Wir hatten verdrängt, dass zwischen Haus und Kirche 2 km lagen. Wir hätten uns beamen müssen.
Diese Verhaltensweise konnte auch ich nicht ablegen. Wie oft hab ich in der Oper schon den ersten Akt vor dem Hausmeister-Monitor verfolgt, weil sie mich nicht reingelassen hatten. So ein Dirigent ist wie ein Pfarrer. Unangenehmer ist es noch bei Business Meetings, wenn man da stört und die Hälfte verpasst hat. Und dann heimlich versucht, sich zu updaten und peinliche Fragen stellt, die schon längst besprochen wurden.
Laut einer Umfrage weiß ich nun: ich bin nicht allein. Schätzungsweise 5-8 % aller Wiener leiden daran, dass sie beim Wahrnehmen von Terminen die Wegezeit geistig ausklammern. Arbeit, so haben wir in Physik gelernt = Weg X Zeit.
Von der langen Zeit des Weges sagt man nichts.
Bei der Atemporie handelt es sich also um eine schwere Störung organisativer Teile des Neurozerebralen Systems. Bei mir wohl genetisch bedingt. Ähnlich wie der Legastheniker sich Buchstabenfolgen nicht merken kann, kann sich der Atemporiker nicht merken, dass zwischen seinem ersten und seinem zweiten Termin ein Weg liegt. Treppen, Flure, Autobahnen, Flugmeilen.

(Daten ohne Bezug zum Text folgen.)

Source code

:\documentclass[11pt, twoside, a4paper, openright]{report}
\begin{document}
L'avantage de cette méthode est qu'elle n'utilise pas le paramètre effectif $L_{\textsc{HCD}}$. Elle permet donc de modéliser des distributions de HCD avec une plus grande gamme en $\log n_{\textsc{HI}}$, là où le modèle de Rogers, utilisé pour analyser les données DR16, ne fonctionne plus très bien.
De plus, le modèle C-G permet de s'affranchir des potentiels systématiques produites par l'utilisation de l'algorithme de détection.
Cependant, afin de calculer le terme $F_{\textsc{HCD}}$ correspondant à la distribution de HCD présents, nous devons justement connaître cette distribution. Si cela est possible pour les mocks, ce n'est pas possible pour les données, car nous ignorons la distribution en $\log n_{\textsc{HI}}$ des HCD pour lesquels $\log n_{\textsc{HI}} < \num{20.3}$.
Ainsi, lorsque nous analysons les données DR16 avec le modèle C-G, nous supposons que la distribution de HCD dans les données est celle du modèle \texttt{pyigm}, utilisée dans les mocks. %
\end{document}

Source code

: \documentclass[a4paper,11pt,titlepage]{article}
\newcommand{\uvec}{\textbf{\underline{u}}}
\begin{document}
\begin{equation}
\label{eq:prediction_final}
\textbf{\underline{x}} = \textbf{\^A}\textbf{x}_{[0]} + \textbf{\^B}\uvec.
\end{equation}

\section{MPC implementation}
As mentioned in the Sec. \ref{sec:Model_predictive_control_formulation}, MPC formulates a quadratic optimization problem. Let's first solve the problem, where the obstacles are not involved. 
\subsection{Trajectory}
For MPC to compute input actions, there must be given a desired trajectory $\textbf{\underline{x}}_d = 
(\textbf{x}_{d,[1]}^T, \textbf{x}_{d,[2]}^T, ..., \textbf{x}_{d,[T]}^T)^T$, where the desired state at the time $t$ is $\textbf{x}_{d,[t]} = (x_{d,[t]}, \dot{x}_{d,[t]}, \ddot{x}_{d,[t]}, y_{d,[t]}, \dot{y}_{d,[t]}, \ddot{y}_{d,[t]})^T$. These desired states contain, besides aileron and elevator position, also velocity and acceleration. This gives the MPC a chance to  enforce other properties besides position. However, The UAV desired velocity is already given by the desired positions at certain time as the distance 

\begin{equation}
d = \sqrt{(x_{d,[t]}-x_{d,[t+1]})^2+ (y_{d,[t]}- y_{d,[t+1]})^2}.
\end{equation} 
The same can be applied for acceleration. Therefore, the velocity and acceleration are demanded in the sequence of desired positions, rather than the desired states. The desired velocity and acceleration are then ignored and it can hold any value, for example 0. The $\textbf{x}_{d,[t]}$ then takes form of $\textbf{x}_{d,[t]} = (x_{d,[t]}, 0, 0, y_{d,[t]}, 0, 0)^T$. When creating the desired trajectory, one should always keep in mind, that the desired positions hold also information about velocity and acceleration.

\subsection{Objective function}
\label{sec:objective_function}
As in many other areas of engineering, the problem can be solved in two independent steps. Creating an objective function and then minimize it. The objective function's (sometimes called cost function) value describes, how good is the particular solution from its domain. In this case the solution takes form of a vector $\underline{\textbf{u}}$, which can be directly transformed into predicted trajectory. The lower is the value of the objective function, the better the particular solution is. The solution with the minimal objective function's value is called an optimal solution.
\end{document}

Die Atemporie – kommt vom lateinischen Tempus, Zeit und vom griechischen Anti, gegen – ist leider sehr unerforscht und es gibt auch noch keine Selbsthilfegruppe. Das liegt daran, dass ich sie frisch definiert habe. Sie ist ganz neu sozusagen und könnte im Volkswirtschaftlichen Sinne einen Boom bringen. Mehrere Forschungsgruppen an Österreichischen Unis, hunderttausende publizierte Artikel, Aufbaukurse für Allgemein-Mediziner, Lehrersymposien zum Thema „Atemporie – Von der Volksschule bis zur Matura“. Myriaden von Apps für die Apple Watch könnten entwickelt werden, in dem der Atemporie-Koeffizient (schwer, mittel, saisonal) ermittelt wird und ein ausgeklügeltes Alarm- und Motivations-Programm in Gang gesetzt wird. Atemporie wird Burn Out als Modekrankheit weit hinter sich lassen.
Grad überlege ich mir, ob ich nicht Reif’s Atemporisches Syndrom draus machen sollte – ich hab ja als erster diese schwere dysfunktionale Störung beschrieben. Ich könnte vielleicht endlich berühmt werden. Allfällige frühere Gelegenheiten, berühmt zu werden, habe ich leider vermasselt – ja, richtig – durch Zuspätkommen. Wenn erst das „Cosima Reif Institut für Systematik und Phänomenologie der Atemporie“ in Harvard eröffnet wird, könnte ich mir einen Platz im Olymp der Sozialmedizin sichern. Das wäre lustig. Die Vorlesungen würden immer c.a.t. anfangen, cum a tempora, also das nackte Chaos.
Schließlich wäre es sicher auch ein Segen für alle Mitbetroffenen. Man wird nicht mehr gekündigt, sondern zeigt sein Attest und ist fein raus.